Beacon is Cobalt Strike’s signature payload, designed to model the behavior of advanced attackers to perform a number of post-exploitation activities during adversary simulations and red team engagements. To gain a foothold in its target, Beacon can be delivered in a number of ways, including being embedded into an executable, added to a document, or delivered as a client-side exploit. From there, Beacon can be transmitted using different methods of communication to complete tasks.
How Does Beacon Communicate?
Establishing a Beacon communication channel between the main red team server and the compromised system can be achieved through several means.

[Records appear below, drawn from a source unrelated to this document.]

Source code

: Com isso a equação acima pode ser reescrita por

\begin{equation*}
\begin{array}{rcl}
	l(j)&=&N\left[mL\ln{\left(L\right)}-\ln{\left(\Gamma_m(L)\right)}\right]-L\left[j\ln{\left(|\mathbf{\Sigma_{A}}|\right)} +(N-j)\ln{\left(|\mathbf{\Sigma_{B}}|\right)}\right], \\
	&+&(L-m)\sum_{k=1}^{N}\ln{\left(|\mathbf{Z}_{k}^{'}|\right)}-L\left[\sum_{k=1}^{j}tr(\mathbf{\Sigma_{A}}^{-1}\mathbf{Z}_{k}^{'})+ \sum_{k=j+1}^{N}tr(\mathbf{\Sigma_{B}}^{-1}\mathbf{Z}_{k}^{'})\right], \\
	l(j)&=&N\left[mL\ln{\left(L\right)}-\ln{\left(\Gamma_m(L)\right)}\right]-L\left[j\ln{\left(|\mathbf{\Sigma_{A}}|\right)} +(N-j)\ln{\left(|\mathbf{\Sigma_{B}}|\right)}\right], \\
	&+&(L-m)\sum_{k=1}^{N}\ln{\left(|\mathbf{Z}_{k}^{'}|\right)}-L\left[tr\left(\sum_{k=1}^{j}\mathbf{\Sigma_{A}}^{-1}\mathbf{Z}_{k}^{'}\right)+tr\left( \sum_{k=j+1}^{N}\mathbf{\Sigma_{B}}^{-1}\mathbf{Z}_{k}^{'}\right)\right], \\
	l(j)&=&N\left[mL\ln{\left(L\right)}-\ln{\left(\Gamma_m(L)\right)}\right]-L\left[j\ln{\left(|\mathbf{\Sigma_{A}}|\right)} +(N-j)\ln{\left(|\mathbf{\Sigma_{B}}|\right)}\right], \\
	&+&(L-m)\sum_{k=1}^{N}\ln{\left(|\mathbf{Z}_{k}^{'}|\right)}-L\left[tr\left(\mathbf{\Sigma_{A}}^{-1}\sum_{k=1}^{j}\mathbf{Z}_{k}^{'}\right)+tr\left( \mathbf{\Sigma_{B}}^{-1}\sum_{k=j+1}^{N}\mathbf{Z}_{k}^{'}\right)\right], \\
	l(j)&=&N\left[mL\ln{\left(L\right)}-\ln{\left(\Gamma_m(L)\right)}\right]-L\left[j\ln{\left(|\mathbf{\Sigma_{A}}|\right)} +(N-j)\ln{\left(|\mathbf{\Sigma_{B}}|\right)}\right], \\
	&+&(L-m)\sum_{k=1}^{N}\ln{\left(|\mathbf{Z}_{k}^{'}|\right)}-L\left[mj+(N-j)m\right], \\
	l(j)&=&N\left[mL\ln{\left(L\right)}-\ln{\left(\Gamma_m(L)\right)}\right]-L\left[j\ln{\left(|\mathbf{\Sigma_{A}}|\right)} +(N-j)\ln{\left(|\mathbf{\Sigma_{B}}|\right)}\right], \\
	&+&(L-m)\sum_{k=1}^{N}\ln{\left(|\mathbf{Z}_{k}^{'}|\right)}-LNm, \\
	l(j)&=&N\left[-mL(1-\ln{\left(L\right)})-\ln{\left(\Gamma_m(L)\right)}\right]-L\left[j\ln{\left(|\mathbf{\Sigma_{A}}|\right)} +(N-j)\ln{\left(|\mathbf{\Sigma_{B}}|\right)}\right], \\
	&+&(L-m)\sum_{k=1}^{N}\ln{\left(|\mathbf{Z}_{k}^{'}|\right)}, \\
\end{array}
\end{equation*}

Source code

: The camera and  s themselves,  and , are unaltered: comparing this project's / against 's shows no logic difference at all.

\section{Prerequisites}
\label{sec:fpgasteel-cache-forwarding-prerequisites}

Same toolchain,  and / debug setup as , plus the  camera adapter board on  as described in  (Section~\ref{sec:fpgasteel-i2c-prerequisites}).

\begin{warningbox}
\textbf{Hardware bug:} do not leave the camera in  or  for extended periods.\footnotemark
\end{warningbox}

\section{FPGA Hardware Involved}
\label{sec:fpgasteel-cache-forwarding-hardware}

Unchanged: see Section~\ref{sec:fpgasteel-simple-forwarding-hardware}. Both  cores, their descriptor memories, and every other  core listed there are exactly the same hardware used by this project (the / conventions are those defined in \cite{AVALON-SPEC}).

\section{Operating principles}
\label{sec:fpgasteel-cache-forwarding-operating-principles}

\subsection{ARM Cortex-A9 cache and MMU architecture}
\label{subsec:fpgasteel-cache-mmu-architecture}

Beacon can be cloaked using Malleable C2 settings, reducing visibility by looking like legitimate traffic when sending GET and POST commands with HTTP/HTTPS or through DNS Tunneling. Using a parent Beacon to send commands and receive data, linked Beacons can also communicate covertly peer-to-peer via SMB or TCP.
The Flexibility of Beacon
Communication with Beacon is built to be adaptable. Users can create and save different Malleable C2 profiles, which are used to change Beacon’s network traffic indicators to disguise Beacon’s communications and help it to blend in on target. For example, communications could be modified to bypass different types of detection scanning.
Asynchronous Communication
Commands are put into a queue and are executed when Beacon checks in. The frequency at which Beacon checks in is set via the sleep command. Users can also specify a jitter value to randomly vary the check in times via a certain percentage. Asynchronous communication is low and slow and is ideal for tasks that would benefit from more stealth.